As Bowden explains, the unit facilitating resources “typically exchanges 5-10 gigabytes of data per day via the Internet using a mobile router and wireless connection. Near real-time information exchange is vital to proper function . . . Even small delays in response translate into devastating effects, including loss of property, and, in some cases, loss of life.” As a result, high-speed Internet is critical in addressing these fires.

Despite the fact that Santa Clara County Fire believed it had purchased an “unlimited” data plan, Verizon throttled the County’s usage “and data rates had been reduced to 1/200, or less, than the previous speeds.” When employees of Santa Clara County Fire e-mailed with Verizon, requesting the throttling be lifted for public safety purposes:

Verizon representatives confirmed the throttling, but rather than restoring us to an essential data transfer speed, they indicated that County Fire would have to switch to a new data plan at more than twice the cost, and they would only remove throttling after we contacted the Department that handles billing and switched to the new data plan.

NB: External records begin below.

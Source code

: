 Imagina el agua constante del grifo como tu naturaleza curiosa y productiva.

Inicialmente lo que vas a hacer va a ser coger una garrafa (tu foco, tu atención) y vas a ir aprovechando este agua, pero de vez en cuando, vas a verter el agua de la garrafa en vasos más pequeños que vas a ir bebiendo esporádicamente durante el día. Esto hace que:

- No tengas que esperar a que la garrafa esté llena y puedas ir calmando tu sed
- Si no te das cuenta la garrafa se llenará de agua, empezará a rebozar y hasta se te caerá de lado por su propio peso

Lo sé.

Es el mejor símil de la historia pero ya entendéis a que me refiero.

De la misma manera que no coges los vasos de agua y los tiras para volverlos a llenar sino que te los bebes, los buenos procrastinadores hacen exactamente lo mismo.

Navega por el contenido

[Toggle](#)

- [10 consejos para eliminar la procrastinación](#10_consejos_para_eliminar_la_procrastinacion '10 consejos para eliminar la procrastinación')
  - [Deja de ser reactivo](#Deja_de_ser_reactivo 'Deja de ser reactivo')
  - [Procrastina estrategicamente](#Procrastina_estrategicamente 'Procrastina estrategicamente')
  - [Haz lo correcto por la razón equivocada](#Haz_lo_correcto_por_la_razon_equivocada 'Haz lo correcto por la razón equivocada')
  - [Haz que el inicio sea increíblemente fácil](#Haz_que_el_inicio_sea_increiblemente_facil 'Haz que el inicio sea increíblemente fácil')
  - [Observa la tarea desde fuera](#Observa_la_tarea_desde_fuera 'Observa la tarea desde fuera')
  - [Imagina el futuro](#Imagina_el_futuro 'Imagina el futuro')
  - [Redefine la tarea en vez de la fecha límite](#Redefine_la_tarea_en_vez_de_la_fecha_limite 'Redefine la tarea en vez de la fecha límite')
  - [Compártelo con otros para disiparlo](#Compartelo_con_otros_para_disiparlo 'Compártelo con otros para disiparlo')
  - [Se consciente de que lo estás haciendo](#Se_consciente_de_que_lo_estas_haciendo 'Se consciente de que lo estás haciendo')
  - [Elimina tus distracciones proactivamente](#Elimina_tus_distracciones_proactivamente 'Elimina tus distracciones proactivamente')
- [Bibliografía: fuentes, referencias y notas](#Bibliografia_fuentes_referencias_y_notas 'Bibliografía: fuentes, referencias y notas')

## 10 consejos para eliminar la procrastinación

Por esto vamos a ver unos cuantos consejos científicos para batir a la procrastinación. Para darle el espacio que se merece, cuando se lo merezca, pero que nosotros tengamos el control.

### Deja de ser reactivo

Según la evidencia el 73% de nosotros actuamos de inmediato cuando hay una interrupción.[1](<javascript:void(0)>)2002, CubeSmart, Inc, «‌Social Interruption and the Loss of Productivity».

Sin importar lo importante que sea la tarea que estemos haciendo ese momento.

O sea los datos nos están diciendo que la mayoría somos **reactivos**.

Indeed, in the e-mail exchange attached as an exhibit in the addendum, a reported “side by side comparison a crew members personal phone using Verizon was seeing speeds of 20MBps/7Mbps. The department Verizon device is experiencing speeds of 0.2Mbps/0.6MBps, meaning it has no meaningful functionality.”

In another e-mail exchange questioning why Verizon was throttling the Santa Clara County Fire when the County believed it had purchased unlimited data, a Verizon manager replied, “Verizon has always reserved the right to limit data throughput on unlimited plans. All unlimited data plans offered by Verizon have some sort of data throttling built-in.”

While Verizon’s response to the Santa Clara County Fire Department in the midst of fighting the largest fire in California history as an extreme example of an ISP acting in self-interest, there are other examples of concerns for other state and local government seeking to serve the health and safety needs of its residents. For example, the government petitioners’ brief points to California’s updates to manage its energy grid to balance load, manage congestion and satisfy reliability standards.

Another example cited by the County of Santa Clara is its “web-based emergency operations center to facilitate coordination internally with other agencies and with first responders in case of emergency.” It uses a web-based public alert system to notify the public about emergencies such as evacuation orders or disease outbreaks and “Significant delays from blocking, throttling, or deprioritization could impede effective notification and jeopardize safety in public-health emergencies.” The County’s hospital also uses web-based systems that are latency-sensitive, including development of expanded telemedicine capabilities which will allow doctors to “perform triage and improve outcomes in time-sensitive situations (such as strokes or vehicular accidents) where immediate diagnosis can mean the difference between life and death.” In developing these improved systems for public health and safety, the County of Santa Clara notes that it invested substantial resources, including over a million dollars in its medical records system, and did so in reliance on the FCC’s protection of an open Internet.

Ultimately, the government petitioners’ brief highlights the ways that state and local government rely on an open Internet to serve the public, health and safety needs of its residents. As the brief notes, the FCC erred in assuming

that providers’ voluntary commitments coupled with existing consumer protection laws provide sufficient protection. The Commission offered no meaningful defense of its decision to uncritically accept industry promises that are untethered to any enforcement mechanism. Nothing in the order would stop a BIAS provider from abandoning its voluntary commitments, revising its Transparency Rule disclosures, and beginning to block, throttle, or engage in paid prioritization, subject only to the Transparency Rule’s limited disclosure requirements—leading to the very harms to consumer interests and public safety that the Commission’s long-standing commitment to protecting the open Internet was intended to prevent.